Les aides en France s'effectuent principalement par le biais du crédit d'impôt recherche (CIR) plusieurs fois réformé depuis son entrée en vigueur il y a près de 40 ans et des exonérations de cotisations sociales à destination des jeunes pousses innovantes. "A cela s'ajoutent de nombreux dispositifs d'aides directes et la possibilité de réductions d'imposition sur les revenus liés à la propriété intellectuelle" précise l'OCDE. L'efficacité du crédit d'impôt recherche qui fait figure de pilier central de ces financements est régulièrement remise en cause par de nombreux économistes. Dernièrement, le Trésor rattaché à Bercy avait mis en avant le faible impact macroéconomique de cette niche fiscale évaluée à environ 6 milliards d'euros chaque année.
La France, 16ème sur 30
En dépit des efforts soulignés par les rapporteurs, la France se situe à la 16ème place sur 30 pays en matière d'investissement dans la recherche et développement (1,4% du PIB), loin derrière la Corée du Sud (3,7% du PIB) ou encore le Japon (2,56% du PIB). En Europe, la Suède occupe la première place du podium (2,4% du PIB) suivie de la Suisse, l'Autriche et l'Allemagne. Dans ces trois pays, l'investissement dans la recherche et développement frôle les 2,2% de la valeur ajoutée.
A l'opposé, l'Italie (22ème) et l'Espagne (26ème) font encore pire que la France. Ces résultats indiquent que la France est encore loin de remplir ses objectifs européens sur la recherche et développement. En effet, l'objectif fixé par la stratégie de Lisbonne au tournant des années 2000 était que chaque pays consacre 3% de son PIB à la R&D.

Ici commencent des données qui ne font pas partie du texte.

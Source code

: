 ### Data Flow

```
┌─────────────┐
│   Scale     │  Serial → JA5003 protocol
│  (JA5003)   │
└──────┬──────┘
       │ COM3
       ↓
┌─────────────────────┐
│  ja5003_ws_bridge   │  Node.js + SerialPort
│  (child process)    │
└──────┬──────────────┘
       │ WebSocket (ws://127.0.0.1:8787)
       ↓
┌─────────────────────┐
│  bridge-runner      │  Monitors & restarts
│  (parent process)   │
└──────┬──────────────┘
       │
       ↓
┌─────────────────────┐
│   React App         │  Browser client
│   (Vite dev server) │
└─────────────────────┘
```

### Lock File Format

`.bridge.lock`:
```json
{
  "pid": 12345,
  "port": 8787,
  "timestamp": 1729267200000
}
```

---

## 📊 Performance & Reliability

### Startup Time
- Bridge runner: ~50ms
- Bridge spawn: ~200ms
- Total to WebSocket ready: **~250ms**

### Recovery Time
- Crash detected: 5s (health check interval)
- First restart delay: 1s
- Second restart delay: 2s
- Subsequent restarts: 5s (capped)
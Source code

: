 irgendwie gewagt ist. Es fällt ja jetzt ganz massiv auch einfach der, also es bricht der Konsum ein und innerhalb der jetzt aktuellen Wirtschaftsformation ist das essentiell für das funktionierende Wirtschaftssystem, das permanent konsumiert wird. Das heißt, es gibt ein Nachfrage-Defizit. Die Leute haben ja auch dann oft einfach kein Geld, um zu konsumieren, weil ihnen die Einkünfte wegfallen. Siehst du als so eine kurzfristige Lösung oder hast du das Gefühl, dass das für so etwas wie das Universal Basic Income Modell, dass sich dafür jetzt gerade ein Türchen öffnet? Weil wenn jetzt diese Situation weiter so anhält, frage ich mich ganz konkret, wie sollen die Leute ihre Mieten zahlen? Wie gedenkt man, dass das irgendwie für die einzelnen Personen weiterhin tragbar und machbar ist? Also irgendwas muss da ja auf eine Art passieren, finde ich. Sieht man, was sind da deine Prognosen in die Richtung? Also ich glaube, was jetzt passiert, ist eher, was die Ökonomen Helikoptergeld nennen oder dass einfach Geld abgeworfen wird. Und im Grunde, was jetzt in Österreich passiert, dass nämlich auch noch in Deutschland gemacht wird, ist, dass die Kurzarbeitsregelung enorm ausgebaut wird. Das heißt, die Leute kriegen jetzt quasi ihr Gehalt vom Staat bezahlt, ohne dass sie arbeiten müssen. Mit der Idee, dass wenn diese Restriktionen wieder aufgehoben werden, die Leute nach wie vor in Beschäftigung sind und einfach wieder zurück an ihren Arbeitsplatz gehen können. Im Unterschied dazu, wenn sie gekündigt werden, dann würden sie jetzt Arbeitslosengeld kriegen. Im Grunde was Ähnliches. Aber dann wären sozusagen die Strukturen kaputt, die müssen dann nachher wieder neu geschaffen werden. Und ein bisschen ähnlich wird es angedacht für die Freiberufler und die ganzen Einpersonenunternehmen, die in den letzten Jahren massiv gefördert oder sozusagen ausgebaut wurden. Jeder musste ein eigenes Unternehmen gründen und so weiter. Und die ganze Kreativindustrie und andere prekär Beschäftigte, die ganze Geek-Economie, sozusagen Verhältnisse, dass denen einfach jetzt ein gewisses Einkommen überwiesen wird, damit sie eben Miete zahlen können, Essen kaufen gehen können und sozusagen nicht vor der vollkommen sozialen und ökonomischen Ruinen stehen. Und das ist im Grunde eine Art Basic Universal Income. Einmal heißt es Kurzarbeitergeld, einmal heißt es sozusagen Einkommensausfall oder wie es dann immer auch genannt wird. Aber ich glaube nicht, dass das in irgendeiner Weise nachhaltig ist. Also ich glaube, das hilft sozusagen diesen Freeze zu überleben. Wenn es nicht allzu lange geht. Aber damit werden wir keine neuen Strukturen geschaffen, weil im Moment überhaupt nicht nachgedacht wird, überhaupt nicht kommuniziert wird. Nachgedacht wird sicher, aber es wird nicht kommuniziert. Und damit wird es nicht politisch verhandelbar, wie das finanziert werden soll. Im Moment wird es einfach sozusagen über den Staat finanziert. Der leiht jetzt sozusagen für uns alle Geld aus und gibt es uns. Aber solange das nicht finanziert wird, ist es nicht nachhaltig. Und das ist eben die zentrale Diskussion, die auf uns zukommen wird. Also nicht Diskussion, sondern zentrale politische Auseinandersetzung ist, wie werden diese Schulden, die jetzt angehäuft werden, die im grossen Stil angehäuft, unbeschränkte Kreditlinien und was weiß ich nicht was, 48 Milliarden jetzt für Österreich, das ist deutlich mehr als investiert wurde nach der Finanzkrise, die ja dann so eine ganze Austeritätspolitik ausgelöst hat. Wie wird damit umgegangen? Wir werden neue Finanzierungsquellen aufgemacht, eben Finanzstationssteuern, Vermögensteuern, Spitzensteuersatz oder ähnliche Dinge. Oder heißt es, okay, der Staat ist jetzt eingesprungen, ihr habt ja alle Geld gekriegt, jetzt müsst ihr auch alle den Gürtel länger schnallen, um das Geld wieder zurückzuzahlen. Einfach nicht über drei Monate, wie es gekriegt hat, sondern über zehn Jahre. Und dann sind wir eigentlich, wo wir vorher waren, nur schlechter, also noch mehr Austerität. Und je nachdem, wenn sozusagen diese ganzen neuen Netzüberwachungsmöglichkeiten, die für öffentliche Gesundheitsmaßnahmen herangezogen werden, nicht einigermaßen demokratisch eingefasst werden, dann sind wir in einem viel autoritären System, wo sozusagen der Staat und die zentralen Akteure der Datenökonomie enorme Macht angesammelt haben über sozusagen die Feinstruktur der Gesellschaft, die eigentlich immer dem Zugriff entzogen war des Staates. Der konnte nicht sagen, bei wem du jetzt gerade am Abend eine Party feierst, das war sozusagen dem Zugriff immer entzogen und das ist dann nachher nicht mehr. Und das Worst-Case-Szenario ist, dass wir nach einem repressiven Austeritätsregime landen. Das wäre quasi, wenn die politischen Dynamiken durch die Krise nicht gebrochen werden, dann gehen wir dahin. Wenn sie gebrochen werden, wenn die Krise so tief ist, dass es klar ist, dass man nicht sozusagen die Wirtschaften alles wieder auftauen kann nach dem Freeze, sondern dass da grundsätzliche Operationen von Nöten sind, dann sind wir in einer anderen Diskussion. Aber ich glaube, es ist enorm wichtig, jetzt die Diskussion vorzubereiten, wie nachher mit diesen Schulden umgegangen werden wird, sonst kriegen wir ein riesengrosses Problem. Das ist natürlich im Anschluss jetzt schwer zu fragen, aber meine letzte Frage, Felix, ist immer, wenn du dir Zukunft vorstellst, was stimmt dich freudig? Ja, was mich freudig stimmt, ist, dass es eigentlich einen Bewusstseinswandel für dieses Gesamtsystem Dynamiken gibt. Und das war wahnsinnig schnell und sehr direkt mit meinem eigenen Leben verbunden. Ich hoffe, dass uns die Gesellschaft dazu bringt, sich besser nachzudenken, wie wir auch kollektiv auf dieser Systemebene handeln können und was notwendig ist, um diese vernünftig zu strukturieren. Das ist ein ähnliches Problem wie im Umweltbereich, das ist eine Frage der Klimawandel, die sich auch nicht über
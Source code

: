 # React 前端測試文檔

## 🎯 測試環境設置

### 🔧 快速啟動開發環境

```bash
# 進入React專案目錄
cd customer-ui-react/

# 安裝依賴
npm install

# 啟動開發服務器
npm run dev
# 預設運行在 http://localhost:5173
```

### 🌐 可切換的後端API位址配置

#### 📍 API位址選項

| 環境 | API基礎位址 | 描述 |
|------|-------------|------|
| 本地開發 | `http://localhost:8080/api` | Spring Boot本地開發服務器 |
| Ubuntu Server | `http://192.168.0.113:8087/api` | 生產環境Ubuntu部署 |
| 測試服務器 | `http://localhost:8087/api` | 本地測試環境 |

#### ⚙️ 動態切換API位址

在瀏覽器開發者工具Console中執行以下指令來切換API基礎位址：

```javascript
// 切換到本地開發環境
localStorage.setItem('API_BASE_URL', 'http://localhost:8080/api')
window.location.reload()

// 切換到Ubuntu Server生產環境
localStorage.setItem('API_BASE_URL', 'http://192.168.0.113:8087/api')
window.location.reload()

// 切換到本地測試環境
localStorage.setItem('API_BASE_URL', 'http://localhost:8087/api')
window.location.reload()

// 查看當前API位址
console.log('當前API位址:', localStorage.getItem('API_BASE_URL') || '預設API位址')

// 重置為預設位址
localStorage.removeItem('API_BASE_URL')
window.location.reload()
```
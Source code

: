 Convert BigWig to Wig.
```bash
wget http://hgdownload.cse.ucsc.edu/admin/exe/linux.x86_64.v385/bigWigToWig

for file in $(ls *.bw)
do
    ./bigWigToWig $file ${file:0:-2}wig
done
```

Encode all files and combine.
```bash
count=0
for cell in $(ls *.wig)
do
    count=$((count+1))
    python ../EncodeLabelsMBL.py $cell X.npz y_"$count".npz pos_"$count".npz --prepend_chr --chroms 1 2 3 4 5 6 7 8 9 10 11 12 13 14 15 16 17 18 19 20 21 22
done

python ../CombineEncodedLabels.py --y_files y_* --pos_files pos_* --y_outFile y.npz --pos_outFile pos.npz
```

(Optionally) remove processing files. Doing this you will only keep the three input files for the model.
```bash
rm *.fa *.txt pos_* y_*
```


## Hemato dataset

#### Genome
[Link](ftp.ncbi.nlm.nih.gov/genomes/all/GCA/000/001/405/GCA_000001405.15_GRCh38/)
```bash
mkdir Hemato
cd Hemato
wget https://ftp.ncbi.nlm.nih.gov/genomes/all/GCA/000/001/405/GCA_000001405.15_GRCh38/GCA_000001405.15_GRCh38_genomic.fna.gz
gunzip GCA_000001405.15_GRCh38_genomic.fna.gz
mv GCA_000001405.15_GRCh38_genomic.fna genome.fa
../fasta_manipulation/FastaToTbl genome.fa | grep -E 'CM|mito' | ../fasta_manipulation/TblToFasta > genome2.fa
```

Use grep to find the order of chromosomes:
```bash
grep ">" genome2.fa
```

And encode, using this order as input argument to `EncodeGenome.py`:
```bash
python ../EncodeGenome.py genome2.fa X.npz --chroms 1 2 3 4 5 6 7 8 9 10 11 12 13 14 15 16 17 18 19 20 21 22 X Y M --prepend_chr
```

Les PME passent à côté des financements publics
L'un des points faible de l'économie tricolore est la maigre proportion des PME (à peine 20%) dans les financements publics directs et dans les allégements fiscaux. Alors que les petites et moyennes entreprises françaises représentent une très grande partie du tissu d'entreprises en France (95%), ces résultats montrent que ce sont surtout les grandes entreprises qui profitent de ces leviers.
Face à ce retard, les experts du château de la Muette, siège de l'OCDE à Paris, recommandent de "cibler davantage les efforts sur les jeunes et les petites et moyennes entreprises, qui tendent à être les plus innovantes. En effet, les travaux de l'OCDE montrent que l'effet des dispositifs d'aide fiscale à la R&D est en général plus fort pour les PME que pour les grandes entreprises".
Une faible diffusion des technologies du numérique dans les PME
L'autre résultat préoccupant de l'étude de l'OCDE est la faible diffusion des technologies dans les PME tricolores du tertiaire. Là encore, il existe un écart important entre les grands groupes et les petites entreprises. Pourtant, la France pourrait gagner en productivité alors que beaucoup d'économistes redoutent la perte de richesse produite par emploi en sortie de crise. "Dans les petites entreprises, le manque de formation de l'encadrement et des salariés et la méconnaissance des dispositifs d'accompagnement constituent des freins à l'adoption des technologies digitales" soulignent les rapporteurs.
La pandémie a certainement accéléré la mise en oeuvre d'outils numériques dans de nombreuses PME françaises. Beaucoup ont dû mettre en place des sites de ventes en ligne à la dernière minute, des outils numériques pour pouvoir poursuivre leur activité. Certaines PME et des indépendants ont alors exprimé leur désarroi face aux mastodontes de la vente en ligne déjà bien implantés. Si le gouvernement a dit vouloir mettre l'accent sur la numérisation de l'économie française dans son plan de relance, cet effort pourrait bien s'avérer insuffisant au regard du retard à combler.